As a person who thinks developmentally so much of the time, I was deeply heartened by the numbers of young people from all over the world who were there. Interested and committed to healing trauma and learning from the old timers like me. I was aware of my 40 years in this field. My husband often comments that he came into the computer world on the ground floor, when the computers were as big as a room, and used those cards with holes in them. I came into the field when the DSM designation of PTSD was brand new, which gives me a long view. My understanding of trauma and my own story evolved with the march of history and my own healing. And I even have something to teach.
Age is a privilege. Way too many people do not have the luxury. And I have the good fortune of being able to share deeply with these up-and-coming bright minds and hearts that will carry it on. It continues to amaze me that I have lived this long, and also that healing is possible and that I can be this happy in a life that for too many years seemed like something to endure or try and find a way out of.
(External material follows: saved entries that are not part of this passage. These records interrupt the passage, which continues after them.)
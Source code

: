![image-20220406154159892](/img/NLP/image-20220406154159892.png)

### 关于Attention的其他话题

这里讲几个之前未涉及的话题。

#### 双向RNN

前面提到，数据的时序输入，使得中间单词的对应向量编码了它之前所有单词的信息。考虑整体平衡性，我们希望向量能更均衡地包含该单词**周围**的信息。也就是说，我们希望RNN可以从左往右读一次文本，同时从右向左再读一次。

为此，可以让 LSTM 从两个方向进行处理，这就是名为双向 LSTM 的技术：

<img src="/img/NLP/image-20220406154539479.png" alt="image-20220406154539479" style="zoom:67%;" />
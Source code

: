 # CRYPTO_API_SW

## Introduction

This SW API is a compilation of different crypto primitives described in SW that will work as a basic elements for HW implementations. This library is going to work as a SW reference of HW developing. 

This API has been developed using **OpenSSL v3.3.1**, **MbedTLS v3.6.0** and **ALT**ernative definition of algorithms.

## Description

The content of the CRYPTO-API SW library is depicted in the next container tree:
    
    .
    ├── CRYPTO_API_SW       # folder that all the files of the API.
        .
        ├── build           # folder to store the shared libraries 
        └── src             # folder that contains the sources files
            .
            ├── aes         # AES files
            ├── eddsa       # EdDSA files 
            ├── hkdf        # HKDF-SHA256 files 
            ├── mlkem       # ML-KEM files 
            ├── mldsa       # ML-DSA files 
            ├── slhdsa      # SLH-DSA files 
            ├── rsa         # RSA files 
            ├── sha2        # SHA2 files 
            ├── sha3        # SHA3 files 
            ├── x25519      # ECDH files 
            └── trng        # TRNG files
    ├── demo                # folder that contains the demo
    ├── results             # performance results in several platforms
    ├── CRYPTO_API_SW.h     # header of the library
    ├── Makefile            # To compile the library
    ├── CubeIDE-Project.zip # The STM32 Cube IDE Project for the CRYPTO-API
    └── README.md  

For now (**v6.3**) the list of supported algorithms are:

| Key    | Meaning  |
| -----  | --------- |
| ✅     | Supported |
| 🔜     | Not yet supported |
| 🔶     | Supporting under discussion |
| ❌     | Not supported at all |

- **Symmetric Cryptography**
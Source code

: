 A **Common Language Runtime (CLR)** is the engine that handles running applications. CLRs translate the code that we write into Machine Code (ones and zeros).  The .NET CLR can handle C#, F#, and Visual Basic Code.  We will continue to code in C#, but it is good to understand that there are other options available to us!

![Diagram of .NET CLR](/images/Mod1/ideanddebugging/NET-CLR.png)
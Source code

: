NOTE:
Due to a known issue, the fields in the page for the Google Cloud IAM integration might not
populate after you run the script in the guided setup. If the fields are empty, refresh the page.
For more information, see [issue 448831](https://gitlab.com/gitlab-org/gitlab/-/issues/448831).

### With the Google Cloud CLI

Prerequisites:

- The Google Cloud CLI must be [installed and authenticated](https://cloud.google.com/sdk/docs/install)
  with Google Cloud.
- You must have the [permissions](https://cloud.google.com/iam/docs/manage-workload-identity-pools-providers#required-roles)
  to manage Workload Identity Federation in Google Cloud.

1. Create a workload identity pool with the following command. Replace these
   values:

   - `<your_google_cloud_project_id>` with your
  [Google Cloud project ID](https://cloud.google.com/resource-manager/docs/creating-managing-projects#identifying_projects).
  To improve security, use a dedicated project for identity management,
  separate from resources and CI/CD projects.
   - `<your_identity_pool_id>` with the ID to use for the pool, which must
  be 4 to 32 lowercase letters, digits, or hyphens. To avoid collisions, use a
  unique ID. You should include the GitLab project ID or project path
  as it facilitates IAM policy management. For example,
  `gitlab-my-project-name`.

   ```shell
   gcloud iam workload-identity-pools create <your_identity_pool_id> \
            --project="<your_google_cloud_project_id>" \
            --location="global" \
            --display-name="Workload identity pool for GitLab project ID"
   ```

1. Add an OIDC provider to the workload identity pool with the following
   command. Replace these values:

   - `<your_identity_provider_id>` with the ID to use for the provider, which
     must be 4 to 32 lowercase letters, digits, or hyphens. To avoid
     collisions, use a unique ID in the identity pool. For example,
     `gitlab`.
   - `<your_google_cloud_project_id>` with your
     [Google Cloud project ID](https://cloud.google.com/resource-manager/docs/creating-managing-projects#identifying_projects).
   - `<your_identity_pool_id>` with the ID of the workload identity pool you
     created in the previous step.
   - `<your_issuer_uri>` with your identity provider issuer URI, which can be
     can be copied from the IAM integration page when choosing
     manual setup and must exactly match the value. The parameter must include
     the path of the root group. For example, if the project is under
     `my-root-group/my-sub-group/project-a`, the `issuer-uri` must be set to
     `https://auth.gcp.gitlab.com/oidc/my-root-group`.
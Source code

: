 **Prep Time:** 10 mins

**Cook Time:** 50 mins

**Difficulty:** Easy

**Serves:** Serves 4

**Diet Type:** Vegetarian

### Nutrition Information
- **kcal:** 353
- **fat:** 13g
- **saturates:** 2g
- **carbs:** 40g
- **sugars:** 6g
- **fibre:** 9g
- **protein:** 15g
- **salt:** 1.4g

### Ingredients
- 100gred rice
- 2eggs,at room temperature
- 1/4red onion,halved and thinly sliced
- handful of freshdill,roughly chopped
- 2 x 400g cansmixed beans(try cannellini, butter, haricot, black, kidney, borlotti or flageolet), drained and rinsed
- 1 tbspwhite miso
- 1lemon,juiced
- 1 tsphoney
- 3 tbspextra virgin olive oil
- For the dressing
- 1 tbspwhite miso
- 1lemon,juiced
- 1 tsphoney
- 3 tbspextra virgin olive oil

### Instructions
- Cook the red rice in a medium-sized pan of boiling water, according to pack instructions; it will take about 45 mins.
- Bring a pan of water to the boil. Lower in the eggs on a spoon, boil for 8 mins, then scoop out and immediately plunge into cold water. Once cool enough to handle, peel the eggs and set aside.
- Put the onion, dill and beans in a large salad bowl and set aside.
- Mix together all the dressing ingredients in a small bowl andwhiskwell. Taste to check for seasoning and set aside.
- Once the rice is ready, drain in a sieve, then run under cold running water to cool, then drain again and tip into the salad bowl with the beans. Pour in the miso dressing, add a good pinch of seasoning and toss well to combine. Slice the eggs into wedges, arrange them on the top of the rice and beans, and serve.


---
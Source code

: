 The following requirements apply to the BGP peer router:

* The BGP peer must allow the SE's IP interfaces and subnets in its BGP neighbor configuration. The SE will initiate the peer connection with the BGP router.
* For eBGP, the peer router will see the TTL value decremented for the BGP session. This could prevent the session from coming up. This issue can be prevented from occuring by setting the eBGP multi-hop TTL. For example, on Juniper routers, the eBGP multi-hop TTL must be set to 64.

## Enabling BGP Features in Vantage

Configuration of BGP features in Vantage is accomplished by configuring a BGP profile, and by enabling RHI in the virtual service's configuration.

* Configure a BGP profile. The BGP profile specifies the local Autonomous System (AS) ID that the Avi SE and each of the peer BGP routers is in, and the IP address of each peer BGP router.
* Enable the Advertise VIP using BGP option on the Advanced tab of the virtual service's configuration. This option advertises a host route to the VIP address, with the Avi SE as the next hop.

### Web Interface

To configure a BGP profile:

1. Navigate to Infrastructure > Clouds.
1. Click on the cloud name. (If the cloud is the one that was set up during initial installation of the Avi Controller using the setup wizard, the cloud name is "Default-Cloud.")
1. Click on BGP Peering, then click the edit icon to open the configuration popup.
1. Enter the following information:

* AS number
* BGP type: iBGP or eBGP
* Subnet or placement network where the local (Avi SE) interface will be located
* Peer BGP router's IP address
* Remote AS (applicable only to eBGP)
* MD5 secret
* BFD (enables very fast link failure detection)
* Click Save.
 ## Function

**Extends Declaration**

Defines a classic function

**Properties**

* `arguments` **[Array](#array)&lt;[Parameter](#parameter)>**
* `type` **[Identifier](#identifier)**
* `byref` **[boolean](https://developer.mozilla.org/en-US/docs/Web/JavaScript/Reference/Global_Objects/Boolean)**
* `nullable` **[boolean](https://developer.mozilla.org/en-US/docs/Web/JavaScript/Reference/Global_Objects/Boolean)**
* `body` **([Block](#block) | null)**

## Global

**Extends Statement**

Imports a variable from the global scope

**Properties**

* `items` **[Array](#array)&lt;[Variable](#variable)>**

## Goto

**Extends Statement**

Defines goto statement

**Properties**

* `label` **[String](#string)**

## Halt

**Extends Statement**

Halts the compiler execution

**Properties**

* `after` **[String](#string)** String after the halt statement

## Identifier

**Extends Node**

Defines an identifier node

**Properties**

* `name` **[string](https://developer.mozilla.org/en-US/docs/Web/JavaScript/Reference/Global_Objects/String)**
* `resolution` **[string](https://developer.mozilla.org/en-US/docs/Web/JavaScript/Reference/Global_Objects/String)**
One thing I wanted to say to all those young developing therapists, researchers, coaches and healing souls, is that I never thought I would be the one up there. I was always the silent one sitting in the front row nodding and scribbling. How could this have happened?
Justice
Since I was a little girl, I have had a profound conviction about justice. I am supremely curious and fascinated with how the experience of intergenerational trauma transmits into this passion for righting wrongs. Life only seemed to have meaning insofar as I could do something about this cruel world. For years, without my awareness, the idea was to die a glorious martyr’s death in the process. When I had the great breakdown that landed me in therapy in my twenties it was the crash of that existential crisis and not knowing how to keep living. As I re-constituted myself, healed over many long years, I focused my energies of helping individuals, couples and families, working in the sphere of the micro. It seemed an act of humility to not try and save the whole world. That has certainly been consuming and there has been plenty to learn and do.
However now the world is increasingly becoming a place where the feedback loops of trauma and neglect begetting trauma and neglect is on the micro and the grandest scale. We have no choice but to do both, or so it seems. I found that the new friends that I most deeply connected with at the conference and beyond, are those who seem to be dogged about both. I am finding company, support and comradery with them, and with that part of me, that has been heart-broken, outraged, and quiet. I was happy to discover a kind of re-awakening and coming out to “play,” of that integral part of me. That was another perk of the conference. And it is good to be home! This old introvert has been practicing spine and voice, and I am ready for some of quiet and the sweet regulation of stirring my neglected cheese vat.